**WHAT THE TASK ASKS**
When you reach the line containing "3. **Friction Dynamics**" in the records below, start copying exactly, and stop once you have copied the line containing "1. **Low Receptivity".

**MATERIAL SUPPLIED**

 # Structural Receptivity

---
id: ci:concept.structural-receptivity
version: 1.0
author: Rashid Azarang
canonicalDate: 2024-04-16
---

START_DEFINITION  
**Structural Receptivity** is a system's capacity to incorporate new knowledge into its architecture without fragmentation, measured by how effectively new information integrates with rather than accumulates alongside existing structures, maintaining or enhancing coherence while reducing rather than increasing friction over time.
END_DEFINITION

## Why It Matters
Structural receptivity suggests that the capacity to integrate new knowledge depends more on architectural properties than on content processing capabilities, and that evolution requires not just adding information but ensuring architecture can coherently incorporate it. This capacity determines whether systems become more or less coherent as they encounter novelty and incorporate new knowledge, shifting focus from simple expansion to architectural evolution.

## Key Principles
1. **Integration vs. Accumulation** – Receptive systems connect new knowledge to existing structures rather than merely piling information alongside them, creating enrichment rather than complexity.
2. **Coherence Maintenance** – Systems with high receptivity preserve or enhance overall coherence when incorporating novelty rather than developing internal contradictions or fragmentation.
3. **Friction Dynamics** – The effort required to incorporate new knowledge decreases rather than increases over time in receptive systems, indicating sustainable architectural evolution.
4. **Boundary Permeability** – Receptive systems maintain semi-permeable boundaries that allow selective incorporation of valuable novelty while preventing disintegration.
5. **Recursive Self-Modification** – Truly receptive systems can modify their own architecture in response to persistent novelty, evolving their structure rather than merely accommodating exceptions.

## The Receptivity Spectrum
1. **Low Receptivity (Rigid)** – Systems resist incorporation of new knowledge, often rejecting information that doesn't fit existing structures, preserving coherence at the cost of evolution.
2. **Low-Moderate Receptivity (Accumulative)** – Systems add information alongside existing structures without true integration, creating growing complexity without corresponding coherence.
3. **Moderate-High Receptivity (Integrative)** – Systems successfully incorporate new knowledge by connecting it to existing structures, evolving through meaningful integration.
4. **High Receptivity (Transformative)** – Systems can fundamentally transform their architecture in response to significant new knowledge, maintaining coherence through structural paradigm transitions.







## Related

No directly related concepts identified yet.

**YOUR SOLUTION**
3. **Friction Dynamics** – The effort required to incorporate new knowledge decreases rather than increases over time in receptive systems, indicating sustainable architectural evolution.
4. **Boundary Permeability** – Receptive systems maintain semi-permeable boundaries that allow selective incorporation of valuable novelty while preventing disintegration.
5. **Recursive Self-Modification** – Truly receptive systems can modify their own architecture in response to persistent novelty, evolving their structure rather than merely accommodating exceptions.

## The Receptivity Spectrum
1. **Low Receptivity (Rigid)** – Systems resist incorporation of new knowledge, often rejecting information that doesn't fit existing structures, preserving coherence at the cost of evolution.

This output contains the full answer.